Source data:
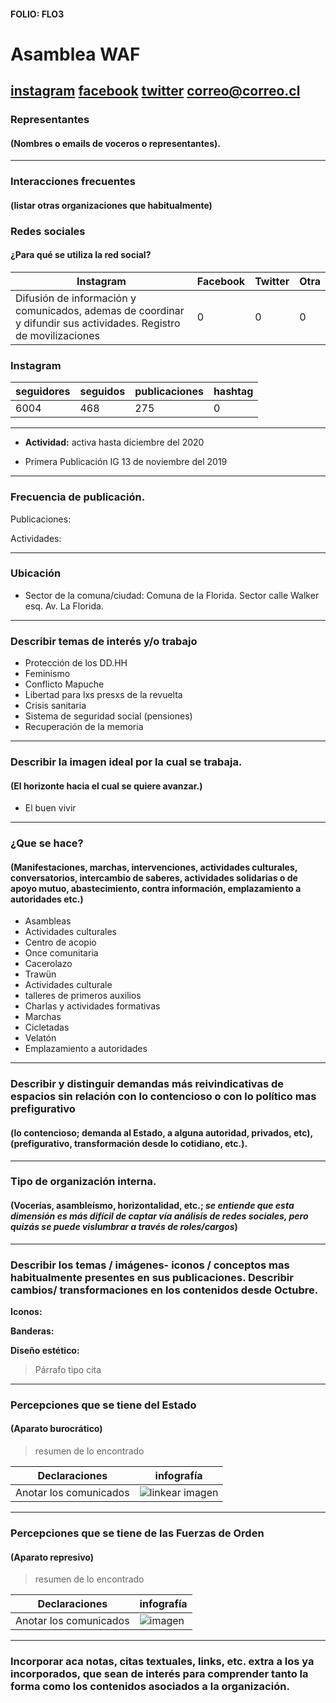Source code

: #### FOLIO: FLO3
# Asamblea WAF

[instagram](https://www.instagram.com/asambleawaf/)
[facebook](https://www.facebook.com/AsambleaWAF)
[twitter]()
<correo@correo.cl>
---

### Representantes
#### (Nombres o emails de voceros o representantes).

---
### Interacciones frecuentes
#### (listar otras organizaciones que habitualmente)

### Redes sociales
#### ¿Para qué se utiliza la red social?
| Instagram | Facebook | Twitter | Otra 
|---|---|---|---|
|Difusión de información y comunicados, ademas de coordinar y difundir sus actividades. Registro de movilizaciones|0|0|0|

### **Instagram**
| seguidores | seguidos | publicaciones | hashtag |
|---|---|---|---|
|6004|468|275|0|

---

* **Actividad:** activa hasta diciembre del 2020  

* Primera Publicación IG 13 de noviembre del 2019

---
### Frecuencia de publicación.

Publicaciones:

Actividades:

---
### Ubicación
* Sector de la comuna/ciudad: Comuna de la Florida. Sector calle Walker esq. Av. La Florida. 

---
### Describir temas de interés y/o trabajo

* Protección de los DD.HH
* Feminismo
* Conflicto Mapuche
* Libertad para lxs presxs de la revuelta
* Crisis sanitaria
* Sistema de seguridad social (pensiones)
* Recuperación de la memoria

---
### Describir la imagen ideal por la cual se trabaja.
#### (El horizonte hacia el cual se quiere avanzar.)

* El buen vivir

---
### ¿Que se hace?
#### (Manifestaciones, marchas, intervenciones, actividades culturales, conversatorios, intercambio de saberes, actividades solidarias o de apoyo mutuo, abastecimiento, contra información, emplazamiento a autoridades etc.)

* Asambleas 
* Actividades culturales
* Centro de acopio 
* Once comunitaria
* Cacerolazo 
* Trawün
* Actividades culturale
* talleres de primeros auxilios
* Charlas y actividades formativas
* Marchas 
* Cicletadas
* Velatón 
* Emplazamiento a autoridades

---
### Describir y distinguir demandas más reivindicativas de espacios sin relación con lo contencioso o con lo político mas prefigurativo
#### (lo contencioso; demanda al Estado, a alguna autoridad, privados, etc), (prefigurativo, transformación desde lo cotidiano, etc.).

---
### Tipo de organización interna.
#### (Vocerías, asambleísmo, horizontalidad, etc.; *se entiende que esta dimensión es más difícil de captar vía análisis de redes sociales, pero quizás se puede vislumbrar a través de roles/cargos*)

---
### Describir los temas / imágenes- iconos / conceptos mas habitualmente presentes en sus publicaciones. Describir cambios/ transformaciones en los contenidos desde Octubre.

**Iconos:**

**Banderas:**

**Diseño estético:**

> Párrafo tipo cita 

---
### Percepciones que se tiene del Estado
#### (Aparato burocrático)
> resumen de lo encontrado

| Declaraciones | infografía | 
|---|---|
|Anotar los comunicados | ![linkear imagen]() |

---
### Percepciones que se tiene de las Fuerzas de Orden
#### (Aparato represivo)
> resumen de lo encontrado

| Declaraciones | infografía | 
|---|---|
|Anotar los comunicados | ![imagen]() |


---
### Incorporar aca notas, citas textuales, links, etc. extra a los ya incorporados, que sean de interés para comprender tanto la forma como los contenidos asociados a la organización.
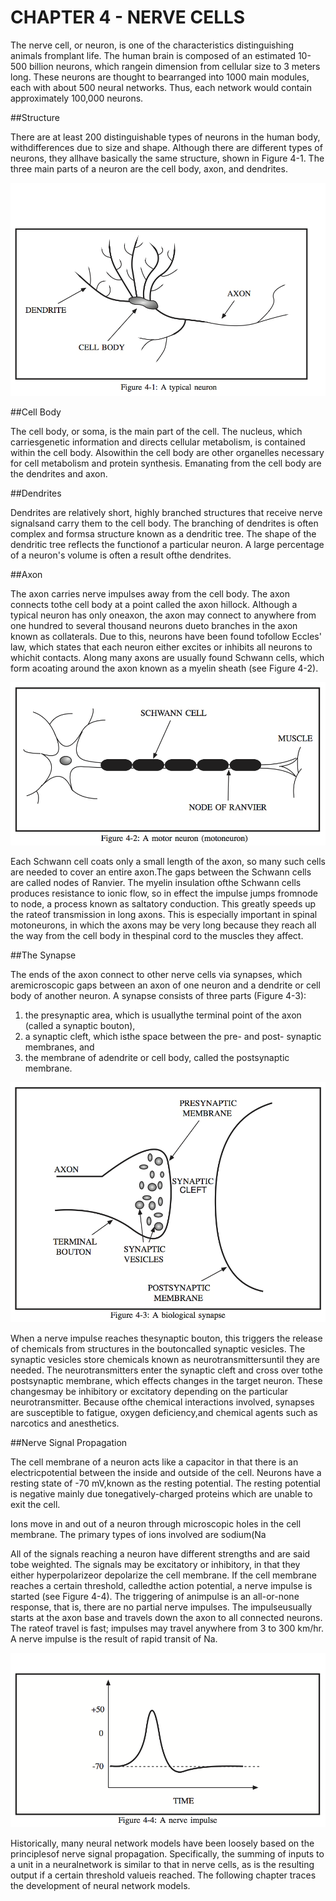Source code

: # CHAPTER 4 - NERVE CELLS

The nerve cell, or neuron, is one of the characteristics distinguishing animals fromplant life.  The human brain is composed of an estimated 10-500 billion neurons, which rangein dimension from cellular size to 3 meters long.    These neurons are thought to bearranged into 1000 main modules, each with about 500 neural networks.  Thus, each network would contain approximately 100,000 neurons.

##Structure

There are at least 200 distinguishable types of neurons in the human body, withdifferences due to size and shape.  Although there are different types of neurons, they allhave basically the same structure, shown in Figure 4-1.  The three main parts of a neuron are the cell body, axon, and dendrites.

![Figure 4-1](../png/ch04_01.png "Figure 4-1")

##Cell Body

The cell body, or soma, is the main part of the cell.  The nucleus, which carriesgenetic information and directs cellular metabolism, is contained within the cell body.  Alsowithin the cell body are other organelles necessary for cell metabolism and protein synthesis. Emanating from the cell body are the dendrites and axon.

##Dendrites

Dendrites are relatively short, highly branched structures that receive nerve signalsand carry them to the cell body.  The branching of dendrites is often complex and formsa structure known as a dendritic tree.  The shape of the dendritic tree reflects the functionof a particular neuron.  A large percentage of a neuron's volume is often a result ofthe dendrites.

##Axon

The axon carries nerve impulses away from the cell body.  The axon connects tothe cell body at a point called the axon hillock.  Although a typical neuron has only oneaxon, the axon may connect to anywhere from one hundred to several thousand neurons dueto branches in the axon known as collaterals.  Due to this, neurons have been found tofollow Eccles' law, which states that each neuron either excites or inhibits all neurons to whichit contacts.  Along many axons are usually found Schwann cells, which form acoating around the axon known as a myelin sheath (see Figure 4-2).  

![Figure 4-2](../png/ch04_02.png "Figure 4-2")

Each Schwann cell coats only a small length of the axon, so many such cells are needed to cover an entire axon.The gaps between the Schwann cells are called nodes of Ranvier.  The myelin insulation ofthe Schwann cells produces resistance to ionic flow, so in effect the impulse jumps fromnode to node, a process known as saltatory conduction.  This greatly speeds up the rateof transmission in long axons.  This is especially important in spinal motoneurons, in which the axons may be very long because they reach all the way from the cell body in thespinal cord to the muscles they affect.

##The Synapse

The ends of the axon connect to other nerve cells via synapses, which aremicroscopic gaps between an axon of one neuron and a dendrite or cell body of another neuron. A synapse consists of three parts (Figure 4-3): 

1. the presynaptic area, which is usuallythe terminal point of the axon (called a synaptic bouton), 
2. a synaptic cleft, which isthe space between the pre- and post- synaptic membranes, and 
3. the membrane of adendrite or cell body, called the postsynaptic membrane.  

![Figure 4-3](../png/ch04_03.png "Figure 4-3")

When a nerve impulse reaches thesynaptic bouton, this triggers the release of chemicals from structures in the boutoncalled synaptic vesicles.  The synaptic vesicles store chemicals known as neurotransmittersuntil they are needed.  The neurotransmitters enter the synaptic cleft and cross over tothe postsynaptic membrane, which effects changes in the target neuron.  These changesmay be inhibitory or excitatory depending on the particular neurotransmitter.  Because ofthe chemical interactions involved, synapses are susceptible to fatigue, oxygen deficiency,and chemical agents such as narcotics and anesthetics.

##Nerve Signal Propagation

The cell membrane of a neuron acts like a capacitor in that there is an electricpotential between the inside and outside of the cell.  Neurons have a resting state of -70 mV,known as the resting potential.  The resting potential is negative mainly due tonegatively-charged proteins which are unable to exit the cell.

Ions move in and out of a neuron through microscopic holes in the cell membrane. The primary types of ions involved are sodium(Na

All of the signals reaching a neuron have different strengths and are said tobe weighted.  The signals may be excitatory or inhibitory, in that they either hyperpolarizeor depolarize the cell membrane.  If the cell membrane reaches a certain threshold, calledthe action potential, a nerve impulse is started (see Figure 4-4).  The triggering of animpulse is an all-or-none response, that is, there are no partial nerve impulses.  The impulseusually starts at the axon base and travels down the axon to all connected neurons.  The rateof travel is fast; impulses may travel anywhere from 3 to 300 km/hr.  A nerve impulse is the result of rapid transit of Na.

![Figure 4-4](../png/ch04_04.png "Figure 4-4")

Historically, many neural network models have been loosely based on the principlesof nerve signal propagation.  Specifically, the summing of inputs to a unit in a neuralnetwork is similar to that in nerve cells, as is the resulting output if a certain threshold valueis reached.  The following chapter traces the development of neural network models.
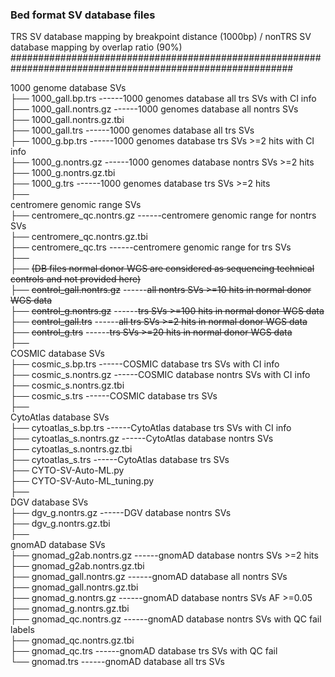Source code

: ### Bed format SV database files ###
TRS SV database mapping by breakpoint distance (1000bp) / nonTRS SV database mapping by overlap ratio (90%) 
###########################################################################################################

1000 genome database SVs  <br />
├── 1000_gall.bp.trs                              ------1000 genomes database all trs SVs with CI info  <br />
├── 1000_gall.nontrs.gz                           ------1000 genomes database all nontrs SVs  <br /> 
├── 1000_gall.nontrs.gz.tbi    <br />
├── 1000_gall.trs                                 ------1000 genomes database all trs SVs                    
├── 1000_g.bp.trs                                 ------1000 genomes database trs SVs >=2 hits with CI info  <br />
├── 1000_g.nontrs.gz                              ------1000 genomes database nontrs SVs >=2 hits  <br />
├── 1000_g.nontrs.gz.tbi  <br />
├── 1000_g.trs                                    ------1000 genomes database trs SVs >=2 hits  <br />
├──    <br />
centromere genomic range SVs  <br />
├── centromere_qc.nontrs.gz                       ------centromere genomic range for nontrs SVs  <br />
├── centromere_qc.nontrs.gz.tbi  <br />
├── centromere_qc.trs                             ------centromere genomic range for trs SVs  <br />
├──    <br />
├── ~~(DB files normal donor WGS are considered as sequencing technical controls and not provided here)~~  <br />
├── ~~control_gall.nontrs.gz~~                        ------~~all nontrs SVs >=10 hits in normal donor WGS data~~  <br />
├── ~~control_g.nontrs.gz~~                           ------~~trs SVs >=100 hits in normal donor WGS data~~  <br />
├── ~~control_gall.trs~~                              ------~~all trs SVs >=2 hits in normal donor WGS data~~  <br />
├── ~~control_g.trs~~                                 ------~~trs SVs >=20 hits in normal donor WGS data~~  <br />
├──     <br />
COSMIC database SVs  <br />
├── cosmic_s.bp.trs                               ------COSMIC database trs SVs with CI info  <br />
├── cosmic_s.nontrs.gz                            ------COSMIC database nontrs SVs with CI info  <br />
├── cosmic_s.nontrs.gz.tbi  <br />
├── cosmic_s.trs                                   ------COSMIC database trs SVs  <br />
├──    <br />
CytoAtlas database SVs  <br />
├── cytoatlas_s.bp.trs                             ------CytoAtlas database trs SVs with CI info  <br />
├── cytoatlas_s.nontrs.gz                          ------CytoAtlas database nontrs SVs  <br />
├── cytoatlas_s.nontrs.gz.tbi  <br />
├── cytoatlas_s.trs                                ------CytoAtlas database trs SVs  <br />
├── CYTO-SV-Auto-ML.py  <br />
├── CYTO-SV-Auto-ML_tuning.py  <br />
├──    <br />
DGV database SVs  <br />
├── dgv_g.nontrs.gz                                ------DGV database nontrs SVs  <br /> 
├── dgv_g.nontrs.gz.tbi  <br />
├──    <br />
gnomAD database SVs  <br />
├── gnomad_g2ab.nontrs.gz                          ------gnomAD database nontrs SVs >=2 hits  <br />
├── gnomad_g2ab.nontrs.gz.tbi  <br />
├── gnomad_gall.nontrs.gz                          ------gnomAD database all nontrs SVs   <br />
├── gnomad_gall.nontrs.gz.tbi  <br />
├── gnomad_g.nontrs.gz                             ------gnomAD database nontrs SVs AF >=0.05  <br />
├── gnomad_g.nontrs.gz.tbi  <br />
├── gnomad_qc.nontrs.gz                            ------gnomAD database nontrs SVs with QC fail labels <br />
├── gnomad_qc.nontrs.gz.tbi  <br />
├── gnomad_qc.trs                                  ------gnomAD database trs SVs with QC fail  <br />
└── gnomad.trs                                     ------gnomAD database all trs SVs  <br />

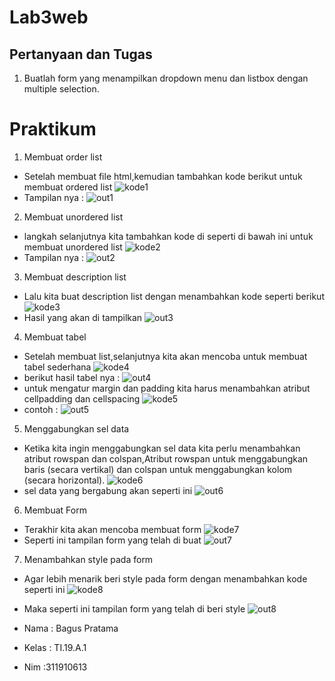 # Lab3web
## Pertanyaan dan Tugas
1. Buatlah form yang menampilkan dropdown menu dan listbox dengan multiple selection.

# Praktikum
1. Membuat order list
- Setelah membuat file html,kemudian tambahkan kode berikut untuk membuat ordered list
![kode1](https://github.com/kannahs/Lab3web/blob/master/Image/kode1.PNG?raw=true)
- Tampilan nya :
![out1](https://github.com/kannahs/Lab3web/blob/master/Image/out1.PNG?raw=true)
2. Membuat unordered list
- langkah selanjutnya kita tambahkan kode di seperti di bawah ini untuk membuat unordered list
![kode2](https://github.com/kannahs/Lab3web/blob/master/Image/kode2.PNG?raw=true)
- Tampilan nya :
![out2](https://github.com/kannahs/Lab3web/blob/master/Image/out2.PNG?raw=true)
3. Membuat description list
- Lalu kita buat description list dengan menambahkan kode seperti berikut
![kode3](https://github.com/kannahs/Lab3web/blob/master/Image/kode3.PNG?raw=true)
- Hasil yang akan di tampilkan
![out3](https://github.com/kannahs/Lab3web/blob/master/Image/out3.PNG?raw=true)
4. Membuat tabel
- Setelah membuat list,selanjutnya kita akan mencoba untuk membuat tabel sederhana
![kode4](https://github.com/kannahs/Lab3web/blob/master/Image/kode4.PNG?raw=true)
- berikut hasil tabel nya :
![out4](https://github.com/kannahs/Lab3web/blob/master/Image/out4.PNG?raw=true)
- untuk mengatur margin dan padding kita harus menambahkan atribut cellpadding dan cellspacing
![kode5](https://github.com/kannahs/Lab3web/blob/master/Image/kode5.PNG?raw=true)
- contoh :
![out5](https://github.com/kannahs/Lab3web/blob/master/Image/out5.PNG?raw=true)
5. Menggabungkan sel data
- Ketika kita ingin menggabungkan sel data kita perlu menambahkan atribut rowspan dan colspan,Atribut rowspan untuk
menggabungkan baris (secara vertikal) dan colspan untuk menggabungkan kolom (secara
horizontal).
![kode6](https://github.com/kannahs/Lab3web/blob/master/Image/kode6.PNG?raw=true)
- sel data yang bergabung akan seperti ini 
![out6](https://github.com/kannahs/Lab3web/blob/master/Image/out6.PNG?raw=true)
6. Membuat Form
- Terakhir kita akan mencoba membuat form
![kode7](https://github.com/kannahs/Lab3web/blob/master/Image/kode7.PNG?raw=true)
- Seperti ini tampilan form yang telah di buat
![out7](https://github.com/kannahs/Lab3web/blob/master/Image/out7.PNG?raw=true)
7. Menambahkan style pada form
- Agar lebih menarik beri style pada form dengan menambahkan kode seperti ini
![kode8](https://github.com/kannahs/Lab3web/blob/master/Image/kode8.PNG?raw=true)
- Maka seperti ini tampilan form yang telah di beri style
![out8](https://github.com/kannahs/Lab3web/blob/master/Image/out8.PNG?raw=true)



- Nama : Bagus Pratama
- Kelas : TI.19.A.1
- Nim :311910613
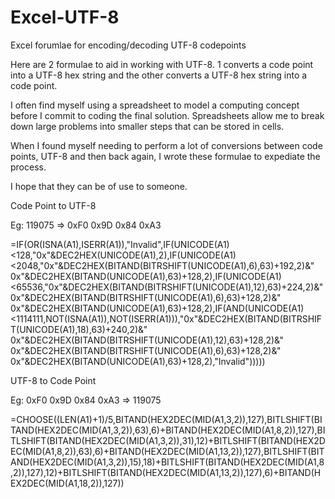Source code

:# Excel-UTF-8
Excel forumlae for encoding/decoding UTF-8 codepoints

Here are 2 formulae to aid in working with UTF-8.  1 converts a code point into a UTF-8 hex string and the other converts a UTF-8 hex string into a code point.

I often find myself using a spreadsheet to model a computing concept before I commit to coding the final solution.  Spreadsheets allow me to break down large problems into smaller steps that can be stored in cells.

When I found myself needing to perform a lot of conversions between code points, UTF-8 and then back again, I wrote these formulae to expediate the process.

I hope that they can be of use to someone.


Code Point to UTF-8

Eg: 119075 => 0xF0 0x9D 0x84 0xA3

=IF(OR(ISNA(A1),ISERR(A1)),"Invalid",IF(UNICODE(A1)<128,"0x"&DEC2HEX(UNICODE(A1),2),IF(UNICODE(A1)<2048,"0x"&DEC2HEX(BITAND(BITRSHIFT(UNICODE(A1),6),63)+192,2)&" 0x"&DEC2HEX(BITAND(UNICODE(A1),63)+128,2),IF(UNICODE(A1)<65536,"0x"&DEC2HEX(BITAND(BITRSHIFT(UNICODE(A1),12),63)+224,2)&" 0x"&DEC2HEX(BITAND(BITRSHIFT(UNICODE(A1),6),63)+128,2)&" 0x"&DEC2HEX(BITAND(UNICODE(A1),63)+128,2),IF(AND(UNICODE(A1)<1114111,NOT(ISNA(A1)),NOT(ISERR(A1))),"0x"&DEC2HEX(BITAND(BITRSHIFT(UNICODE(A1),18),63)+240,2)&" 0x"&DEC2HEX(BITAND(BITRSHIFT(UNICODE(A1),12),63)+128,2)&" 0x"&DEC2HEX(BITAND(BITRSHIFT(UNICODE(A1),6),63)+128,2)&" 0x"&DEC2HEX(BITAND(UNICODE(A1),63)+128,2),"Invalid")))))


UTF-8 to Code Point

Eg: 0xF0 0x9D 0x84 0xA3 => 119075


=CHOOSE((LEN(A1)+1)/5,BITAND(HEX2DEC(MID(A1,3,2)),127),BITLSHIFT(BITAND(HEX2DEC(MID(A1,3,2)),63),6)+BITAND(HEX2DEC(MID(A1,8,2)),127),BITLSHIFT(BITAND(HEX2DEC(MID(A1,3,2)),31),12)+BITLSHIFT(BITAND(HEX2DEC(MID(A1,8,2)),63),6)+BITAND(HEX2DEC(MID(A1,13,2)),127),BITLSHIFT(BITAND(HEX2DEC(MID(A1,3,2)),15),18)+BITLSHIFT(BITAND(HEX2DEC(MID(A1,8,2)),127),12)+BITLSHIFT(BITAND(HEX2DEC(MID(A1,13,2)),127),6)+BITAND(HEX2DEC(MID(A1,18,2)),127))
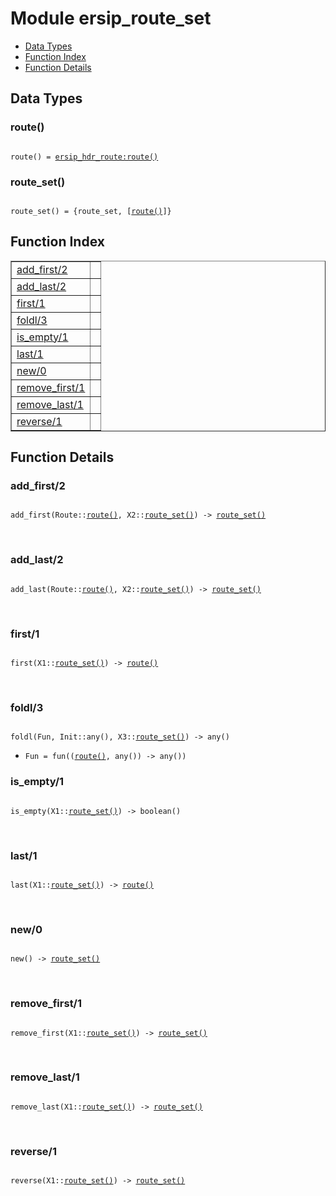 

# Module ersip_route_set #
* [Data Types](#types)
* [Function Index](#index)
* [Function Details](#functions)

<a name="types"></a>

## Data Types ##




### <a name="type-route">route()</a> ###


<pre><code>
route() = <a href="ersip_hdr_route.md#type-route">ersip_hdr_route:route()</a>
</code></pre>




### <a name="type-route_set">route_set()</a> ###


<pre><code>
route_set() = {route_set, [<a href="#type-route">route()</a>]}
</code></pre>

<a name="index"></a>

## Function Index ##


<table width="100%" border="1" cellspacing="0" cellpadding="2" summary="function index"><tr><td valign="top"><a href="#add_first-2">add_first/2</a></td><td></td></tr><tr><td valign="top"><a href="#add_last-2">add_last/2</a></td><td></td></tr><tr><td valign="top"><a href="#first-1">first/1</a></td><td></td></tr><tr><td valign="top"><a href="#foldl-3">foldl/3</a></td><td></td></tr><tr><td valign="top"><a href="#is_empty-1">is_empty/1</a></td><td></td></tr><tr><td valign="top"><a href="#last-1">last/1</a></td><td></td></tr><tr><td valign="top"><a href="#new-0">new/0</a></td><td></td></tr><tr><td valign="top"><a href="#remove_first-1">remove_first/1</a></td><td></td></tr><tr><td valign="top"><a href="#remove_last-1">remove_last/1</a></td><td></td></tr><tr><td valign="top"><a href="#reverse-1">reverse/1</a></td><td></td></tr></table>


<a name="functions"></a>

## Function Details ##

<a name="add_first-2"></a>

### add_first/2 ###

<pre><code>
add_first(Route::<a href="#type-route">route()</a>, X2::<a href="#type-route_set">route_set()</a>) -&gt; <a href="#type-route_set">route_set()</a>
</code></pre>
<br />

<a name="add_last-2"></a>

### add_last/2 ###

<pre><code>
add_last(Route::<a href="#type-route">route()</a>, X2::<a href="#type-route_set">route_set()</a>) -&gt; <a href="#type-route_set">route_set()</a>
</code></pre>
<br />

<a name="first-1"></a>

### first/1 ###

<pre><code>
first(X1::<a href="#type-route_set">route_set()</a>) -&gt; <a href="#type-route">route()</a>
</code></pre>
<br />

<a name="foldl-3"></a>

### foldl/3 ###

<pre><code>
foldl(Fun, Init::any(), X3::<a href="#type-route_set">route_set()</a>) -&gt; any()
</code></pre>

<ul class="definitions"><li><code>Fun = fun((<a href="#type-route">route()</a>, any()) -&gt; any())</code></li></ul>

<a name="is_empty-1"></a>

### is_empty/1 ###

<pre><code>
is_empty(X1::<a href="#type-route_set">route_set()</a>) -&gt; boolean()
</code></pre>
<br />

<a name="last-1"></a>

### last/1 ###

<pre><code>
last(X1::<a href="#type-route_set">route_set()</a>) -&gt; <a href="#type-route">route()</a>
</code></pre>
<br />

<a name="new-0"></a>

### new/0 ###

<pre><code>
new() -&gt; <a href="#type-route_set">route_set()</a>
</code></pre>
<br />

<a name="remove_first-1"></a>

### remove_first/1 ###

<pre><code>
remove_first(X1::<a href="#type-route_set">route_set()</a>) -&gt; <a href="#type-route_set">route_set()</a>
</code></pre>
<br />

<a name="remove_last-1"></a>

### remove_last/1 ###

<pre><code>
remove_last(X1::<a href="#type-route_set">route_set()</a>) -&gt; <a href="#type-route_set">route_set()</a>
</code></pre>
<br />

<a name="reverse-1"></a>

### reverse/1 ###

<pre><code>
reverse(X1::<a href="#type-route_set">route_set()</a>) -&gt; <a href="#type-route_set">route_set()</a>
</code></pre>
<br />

EXERCISE DETAILS: If a line in the records contains the word "BITAND", copy it out.

FINISHED TASK:
=IF(OR(ISNA(A1),ISERR(A1)),"Invalid",IF(UNICODE(A1)<128,"0x"&DEC2HEX(UNICODE(A1),2),IF(UNICODE(A1)<2048,"0x"&DEC2HEX(BITAND(BITRSHIFT(UNICODE(A1),6),63)+192,2)&" 0x"&DEC2HEX(BITAND(UNICODE(A1),63)+128,2),IF(UNICODE(A1)<65536,"0x"&DEC2HEX(BITAND(BITRSHIFT(UNICODE(A1),12),63)+224,2)&" 0x"&DEC2HEX(BITAND(BITRSHIFT(UNICODE(A1),6),63)+128,2)&" 0x"&DEC2HEX(BITAND(UNICODE(A1),63)+128,2),IF(AND(UNICODE(A1)<1114111,NOT(ISNA(A1)),NOT(ISERR(A1))),"0x"&DEC2HEX(BITAND(BITRSHIFT(UNICODE(A1),18),63)+240,2)&" 0x"&DEC2HEX(BITAND(BITRSHIFT(UNICODE(A1),12),63)+128,2)&" 0x"&DEC2HEX(BITAND(BITRSHIFT(UNICODE(A1),6),63)+128,2)&" 0x"&DEC2HEX(BITAND(UNICODE(A1),63)+128,2),"Invalid")))))
=CHOOSE((LEN(A1)+1)/5,BITAND(HEX2DEC(MID(A1,3,2)),127),BITLSHIFT(BITAND(HEX2DEC(MID(A1,3,2)),63),6)+BITAND(HEX2DEC(MID(A1,8,2)),127),BITLSHIFT(BITAND(HEX2DEC(MID(A1,3,2)),31),12)+BITLSHIFT(BITAND(HEX2DEC(MID(A1,8,2)),63),6)+BITAND(HEX2DEC(MID(A1,13,2)),127),BITLSHIFT(BITAND(HEX2DEC(MID(A1,3,2)),15),18)+BITLSHIFT(BITAND(HEX2DEC(MID(A1,8,2)),127),12)+BITLSHIFT(BITAND(HEX2DEC(MID(A1,13,2)),127),6)+BITAND(HEX2DEC(MID(A1,18,2)),127))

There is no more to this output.